I am training some models with a UD treebank and adding to it a NER model with data I created with Prodigy. Benchmarks are good overall besides sentence boundaries recognition which is about 0.72 with the transformer model. I think this may be due to the UD treebank not having punctuation. Strangely, all punctuation marks were removed from this UD corpus.

So, I’m considering creating a supplementary corpus with sentence boundary and dependency annotations that include ‘punct’. Is this something that the prodigy/spacy team would recommend or are there other ways to improve the model regarding sentence recognition.

By the way, why is the senter disabled in most spacy models?

Thanks,

Jacobo

hi @jcbmyrstn!

Thanks for your questions!

For your questions on core spaCy (e.g., why senter is not included in most spacy models), it may be better to post on the GitHub spaCy discussion. That's where the spaCy core development team answers spaCy-specific questions. I can speculate, but the core team will give you the exact reasoning. Since the team has expanded, this forum is for Prodigy while that one is for spaCy.

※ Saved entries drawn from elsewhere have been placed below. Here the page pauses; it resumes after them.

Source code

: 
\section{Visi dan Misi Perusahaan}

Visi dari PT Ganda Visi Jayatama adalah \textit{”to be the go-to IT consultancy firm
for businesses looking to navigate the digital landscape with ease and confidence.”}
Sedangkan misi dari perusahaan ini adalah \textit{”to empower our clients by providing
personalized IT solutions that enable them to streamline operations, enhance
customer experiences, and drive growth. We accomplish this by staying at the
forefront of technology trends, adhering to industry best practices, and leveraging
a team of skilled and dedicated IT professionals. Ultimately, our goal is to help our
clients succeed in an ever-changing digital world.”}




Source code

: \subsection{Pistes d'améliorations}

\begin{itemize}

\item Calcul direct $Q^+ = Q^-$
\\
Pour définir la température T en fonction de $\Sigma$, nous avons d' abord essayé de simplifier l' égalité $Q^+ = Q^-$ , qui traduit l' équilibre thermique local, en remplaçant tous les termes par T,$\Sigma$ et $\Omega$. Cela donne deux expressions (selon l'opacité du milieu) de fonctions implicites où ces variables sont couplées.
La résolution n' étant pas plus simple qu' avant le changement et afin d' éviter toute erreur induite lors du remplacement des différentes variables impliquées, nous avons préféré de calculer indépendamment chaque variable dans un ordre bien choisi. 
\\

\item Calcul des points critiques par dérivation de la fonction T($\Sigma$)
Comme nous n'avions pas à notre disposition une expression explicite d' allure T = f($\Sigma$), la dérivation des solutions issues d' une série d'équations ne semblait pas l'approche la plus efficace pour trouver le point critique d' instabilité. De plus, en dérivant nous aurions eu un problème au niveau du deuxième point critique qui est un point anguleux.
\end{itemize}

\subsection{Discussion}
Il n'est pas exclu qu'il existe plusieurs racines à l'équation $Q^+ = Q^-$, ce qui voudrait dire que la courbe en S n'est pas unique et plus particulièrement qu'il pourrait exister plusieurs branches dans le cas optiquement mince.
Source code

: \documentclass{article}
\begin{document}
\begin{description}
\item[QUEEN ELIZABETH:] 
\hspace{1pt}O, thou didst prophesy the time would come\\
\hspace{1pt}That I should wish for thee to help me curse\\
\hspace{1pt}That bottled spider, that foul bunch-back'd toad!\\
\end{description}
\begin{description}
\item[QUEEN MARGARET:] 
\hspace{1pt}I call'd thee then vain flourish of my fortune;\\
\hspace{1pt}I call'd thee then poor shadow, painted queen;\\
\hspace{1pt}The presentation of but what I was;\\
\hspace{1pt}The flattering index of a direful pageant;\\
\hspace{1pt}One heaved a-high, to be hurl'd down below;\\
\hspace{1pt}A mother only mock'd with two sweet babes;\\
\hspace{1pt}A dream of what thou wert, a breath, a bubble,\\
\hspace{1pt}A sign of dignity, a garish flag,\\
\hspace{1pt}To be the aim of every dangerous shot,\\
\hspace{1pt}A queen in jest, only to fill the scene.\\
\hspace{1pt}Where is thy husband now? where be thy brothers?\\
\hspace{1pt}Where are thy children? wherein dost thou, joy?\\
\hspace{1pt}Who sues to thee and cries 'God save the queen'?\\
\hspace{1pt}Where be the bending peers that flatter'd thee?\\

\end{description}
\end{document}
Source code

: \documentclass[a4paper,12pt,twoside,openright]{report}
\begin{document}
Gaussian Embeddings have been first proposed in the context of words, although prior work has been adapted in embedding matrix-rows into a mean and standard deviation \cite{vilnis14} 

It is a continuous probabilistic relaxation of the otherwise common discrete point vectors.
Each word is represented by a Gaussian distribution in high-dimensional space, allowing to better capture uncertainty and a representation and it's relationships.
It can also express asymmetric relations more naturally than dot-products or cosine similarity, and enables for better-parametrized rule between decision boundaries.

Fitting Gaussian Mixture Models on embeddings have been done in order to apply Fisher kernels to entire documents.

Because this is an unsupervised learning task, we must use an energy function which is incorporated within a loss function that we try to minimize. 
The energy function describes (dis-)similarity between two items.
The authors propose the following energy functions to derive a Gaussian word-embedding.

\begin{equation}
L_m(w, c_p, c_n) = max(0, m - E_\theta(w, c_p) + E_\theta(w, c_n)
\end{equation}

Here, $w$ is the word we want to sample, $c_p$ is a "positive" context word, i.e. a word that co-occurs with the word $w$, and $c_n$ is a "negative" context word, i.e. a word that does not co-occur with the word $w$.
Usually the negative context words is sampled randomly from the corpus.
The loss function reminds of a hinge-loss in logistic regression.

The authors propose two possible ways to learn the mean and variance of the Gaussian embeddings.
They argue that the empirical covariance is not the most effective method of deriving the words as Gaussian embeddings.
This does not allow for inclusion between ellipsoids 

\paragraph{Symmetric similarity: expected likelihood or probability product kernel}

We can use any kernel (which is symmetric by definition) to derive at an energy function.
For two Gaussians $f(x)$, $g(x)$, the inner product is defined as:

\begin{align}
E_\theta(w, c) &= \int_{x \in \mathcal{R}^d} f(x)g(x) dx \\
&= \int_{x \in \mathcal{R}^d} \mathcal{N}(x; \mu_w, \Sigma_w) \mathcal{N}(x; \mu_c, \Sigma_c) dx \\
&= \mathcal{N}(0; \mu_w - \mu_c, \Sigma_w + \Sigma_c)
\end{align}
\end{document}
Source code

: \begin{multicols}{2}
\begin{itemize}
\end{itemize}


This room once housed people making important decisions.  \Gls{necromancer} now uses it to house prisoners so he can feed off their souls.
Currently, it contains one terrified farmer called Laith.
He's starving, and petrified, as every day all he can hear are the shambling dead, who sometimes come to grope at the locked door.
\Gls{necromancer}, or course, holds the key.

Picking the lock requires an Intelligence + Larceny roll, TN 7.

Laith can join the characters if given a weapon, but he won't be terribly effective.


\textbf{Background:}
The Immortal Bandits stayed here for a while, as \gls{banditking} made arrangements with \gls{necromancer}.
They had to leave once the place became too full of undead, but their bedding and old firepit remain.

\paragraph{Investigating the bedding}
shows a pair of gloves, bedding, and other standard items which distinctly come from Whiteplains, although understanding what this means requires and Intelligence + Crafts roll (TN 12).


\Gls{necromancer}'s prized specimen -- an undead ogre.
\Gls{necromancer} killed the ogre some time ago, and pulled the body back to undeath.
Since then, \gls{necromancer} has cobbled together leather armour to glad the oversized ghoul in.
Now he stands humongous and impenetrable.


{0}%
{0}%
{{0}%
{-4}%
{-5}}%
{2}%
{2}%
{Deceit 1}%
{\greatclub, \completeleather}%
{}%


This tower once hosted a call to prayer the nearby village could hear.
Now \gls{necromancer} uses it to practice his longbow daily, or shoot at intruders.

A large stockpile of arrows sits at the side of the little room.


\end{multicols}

They also have several related posts on improving sentence models (example 1 or example 2) that may help you.

In the meantime, have you considered using Prodigy's sentence recipes to retrain a new sentence segmentation model?

I would start with the sent.correct recipe. Use the label S to mark tokens that start a sentence. You can either start with no model (blank:en) or an existing like en_core_web_sm and start to create annotations. You can then use prodigy train and maybe after a few hundred sentences get a better model pretty quickly.

That's interesting. While not a spaCy-Prodigy solution, there are models that exist that infer punctuation like punctuator. I haven't used it but it has a cool demo to test it out.

I hope this helps and let me know if you have further questions!